CoreOS updates its Tectonic container platform with the latest Kubernetes release, etcd as a service

CoreOS is hosting its user conference in San Francisco today. Unsurprisingly, the company had a few announcements to make at the event. Most of these centered around its Tectonic platform for managing Kubernetes-based container infrastructures.

For the most part, these updates are pretty straightforward. Tectonic now uses the latest version of Kubernetes, for example (1.6.4), which the company argues means that it is currently the only enterprise-ready Kubernetes platform to run the latest version of upstream Kubernetes. This latest version mostly includes bug fixes, though, and isn’t exactly a major release.

What’s more important, though, is that developers can now easily provision etcd — CoreOS’ popular key-value data store — with the help of the new etcd Operator. This means developers who want to use etcd can now use the Operator to automatically scale etcd as necessary and the service will handle failures gracefully and update itself as necessary.

As CoreOS founder and CEO Alex Polvi told me, the company’s main focus right now is on bringing on more enterprise customers. He argues that as enterprises look to containers for developing their applications (or bringing existing applications into the cloud), they don’t want to lock themselves into a vendor like Amazon, Microsoft or Google. “Cloud computing is moving to Amazon — actually — it’s not even moving, it’s already there,” he told me. “But when you are a year into it, your bill is through the roof and you are using all of their APIs and you are completely locked in.

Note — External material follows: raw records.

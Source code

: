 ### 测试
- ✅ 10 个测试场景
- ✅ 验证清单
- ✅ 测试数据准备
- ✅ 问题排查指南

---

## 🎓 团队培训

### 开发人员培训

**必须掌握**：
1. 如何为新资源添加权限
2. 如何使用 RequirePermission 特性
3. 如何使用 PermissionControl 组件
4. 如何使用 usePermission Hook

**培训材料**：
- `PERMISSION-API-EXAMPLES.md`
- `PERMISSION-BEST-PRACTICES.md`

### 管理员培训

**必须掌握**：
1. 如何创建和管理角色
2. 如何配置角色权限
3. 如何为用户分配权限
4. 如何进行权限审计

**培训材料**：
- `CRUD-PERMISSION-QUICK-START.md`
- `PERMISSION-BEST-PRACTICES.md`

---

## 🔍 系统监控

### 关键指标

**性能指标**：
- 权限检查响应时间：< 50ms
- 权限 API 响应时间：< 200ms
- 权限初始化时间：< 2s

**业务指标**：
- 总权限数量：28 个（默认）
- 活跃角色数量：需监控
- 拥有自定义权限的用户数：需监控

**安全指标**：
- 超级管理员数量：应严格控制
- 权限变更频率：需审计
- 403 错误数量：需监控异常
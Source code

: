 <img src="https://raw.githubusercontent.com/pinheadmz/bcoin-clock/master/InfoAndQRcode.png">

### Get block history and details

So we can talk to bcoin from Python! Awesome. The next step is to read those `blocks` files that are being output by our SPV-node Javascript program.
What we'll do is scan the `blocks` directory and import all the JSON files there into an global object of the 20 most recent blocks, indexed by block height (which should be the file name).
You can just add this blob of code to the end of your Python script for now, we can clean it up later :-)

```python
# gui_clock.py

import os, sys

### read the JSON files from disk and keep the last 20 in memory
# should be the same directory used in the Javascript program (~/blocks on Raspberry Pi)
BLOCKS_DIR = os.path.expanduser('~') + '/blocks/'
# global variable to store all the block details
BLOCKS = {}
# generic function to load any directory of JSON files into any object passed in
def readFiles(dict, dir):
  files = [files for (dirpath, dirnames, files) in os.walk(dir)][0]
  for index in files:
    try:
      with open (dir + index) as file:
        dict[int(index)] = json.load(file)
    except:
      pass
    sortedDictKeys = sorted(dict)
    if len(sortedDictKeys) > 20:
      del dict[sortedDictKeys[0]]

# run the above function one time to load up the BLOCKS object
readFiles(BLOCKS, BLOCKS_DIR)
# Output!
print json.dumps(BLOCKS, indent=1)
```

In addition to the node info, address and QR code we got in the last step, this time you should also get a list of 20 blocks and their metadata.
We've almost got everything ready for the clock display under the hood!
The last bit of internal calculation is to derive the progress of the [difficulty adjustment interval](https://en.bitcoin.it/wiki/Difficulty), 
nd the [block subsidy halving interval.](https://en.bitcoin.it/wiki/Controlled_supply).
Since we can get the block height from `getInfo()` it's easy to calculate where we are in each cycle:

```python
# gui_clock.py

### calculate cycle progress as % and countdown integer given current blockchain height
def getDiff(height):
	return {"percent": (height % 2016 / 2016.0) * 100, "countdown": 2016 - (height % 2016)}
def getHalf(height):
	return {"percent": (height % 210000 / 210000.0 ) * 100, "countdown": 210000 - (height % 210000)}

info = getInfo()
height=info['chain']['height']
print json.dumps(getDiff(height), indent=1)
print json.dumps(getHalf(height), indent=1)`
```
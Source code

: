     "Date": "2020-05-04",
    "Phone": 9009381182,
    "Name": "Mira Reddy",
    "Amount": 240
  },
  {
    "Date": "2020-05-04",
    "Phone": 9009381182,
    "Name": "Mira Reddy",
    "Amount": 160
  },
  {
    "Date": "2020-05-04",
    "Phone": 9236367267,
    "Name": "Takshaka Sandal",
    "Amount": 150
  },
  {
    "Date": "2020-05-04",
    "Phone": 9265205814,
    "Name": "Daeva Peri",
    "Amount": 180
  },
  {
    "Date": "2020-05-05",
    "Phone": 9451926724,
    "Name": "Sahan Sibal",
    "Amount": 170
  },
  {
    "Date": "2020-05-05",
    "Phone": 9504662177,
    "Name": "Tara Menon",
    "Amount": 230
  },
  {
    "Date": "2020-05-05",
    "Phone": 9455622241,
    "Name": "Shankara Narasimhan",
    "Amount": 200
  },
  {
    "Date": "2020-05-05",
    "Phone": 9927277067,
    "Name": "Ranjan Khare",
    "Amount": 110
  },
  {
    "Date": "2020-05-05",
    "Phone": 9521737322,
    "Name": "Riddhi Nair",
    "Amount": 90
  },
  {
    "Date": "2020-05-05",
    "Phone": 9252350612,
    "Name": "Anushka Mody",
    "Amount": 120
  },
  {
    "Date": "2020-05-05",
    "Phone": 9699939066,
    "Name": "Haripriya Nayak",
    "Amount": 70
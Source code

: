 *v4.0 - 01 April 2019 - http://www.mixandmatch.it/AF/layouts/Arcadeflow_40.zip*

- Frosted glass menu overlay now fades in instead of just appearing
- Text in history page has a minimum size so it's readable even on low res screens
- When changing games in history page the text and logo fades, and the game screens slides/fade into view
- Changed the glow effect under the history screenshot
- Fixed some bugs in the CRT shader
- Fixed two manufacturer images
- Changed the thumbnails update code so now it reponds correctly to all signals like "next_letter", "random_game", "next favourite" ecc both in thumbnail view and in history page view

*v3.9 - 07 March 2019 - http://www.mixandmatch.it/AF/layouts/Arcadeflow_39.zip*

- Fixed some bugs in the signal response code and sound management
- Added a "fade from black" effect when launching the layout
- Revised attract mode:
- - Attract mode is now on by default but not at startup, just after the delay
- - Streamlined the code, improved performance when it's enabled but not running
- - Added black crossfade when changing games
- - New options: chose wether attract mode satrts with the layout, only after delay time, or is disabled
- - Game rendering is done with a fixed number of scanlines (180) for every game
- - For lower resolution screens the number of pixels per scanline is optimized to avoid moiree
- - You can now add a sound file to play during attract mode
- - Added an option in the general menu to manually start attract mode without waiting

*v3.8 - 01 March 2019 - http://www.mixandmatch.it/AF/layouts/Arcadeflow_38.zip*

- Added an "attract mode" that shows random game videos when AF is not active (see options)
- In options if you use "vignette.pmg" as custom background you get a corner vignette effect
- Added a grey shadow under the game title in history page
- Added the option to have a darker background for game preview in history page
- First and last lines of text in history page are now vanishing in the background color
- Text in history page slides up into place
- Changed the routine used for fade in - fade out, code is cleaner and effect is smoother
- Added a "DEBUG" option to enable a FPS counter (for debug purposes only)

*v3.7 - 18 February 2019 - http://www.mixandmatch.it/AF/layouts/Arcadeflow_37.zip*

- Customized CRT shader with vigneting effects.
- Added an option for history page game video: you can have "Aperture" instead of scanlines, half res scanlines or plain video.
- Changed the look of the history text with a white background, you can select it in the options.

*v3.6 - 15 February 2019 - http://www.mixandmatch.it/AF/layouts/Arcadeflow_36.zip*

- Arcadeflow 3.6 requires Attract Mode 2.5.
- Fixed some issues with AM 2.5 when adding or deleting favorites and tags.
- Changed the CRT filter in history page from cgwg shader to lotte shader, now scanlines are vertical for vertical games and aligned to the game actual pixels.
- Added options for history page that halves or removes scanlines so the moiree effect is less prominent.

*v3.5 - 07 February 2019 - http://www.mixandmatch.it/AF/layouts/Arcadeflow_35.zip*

We intend to end that cycle.”

As Kubernetes becomes the container orchestration platform of choice for many companies, CoreOS wants to help them use it on all of the major cloud platforms (or on premise) while preventing this kind of lock-in by supporting all the major platforms.

Polvi also noted that the company only really started selling directly into the enterprise in the last quarter of 2016. The company now has its processes in place and Polvi argues that as Kubernetes is taking off, so is CoreOS’ sales pipeline.